State how many lines of the entries hold the string "cabe", and output nothing but that count.

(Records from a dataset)
=== Section Start ===

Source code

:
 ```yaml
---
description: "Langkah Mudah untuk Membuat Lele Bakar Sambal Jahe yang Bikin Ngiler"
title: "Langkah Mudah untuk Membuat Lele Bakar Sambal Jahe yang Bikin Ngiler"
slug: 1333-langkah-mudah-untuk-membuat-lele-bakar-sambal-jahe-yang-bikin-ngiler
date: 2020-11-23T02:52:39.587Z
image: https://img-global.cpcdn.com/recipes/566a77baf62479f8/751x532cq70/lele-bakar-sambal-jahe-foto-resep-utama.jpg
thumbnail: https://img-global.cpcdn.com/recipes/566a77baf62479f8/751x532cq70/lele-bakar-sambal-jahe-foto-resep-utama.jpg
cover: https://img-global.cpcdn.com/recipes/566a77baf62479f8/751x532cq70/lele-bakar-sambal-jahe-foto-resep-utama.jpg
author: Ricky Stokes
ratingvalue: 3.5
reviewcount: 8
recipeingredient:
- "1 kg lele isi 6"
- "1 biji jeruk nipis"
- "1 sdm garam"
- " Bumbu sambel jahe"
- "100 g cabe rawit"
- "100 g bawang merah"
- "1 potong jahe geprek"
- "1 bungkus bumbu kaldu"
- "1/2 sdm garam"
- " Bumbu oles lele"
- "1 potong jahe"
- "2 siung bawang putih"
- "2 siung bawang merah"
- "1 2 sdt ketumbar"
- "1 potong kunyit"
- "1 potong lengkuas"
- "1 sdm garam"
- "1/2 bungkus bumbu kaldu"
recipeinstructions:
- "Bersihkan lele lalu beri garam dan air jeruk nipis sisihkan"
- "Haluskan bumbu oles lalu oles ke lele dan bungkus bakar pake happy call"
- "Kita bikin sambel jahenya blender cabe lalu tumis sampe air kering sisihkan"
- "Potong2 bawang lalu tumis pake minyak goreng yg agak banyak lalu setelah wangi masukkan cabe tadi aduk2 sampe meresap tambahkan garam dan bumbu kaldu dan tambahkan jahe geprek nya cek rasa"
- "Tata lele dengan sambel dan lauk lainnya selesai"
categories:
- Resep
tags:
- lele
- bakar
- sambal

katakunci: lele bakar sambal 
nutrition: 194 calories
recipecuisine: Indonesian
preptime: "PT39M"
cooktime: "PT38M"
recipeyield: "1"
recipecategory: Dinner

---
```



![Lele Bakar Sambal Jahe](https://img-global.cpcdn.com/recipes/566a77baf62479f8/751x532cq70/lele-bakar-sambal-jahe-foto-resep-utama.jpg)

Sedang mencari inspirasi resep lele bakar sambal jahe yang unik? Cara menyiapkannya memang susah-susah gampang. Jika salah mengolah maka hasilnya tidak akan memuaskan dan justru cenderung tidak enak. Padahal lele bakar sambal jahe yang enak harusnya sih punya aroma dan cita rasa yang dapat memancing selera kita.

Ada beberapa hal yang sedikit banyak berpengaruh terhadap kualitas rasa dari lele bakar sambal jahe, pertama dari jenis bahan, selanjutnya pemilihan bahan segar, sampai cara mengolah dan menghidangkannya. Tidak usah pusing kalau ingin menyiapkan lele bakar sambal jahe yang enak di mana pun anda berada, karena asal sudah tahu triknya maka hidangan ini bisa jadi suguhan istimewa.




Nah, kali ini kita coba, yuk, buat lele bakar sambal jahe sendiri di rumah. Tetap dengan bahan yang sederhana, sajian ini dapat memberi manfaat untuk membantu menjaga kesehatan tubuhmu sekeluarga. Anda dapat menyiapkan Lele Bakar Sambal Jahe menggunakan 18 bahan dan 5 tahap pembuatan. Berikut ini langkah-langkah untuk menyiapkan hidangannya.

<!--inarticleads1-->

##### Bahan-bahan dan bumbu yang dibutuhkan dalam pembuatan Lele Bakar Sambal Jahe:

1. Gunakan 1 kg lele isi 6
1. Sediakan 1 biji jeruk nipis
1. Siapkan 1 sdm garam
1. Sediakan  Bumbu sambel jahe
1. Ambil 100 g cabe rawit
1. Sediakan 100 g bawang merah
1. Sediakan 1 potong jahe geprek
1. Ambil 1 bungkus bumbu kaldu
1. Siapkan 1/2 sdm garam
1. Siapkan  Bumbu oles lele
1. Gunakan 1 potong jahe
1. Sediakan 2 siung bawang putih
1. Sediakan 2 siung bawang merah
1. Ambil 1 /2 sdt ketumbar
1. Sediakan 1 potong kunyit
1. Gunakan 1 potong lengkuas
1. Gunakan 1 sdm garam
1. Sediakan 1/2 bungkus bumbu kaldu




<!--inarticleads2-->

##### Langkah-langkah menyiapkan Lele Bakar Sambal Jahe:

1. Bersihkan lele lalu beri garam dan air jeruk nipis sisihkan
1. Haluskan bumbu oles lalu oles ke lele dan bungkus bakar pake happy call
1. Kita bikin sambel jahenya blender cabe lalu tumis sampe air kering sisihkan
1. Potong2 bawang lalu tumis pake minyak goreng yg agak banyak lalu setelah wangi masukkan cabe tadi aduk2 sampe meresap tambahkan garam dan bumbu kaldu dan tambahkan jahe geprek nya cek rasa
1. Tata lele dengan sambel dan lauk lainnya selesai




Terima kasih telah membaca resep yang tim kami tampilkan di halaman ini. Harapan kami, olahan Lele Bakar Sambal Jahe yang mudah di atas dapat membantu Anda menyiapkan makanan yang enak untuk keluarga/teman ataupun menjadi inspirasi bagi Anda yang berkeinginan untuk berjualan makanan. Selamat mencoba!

=== Section End ===

▸ **Solution to the exercise**:
6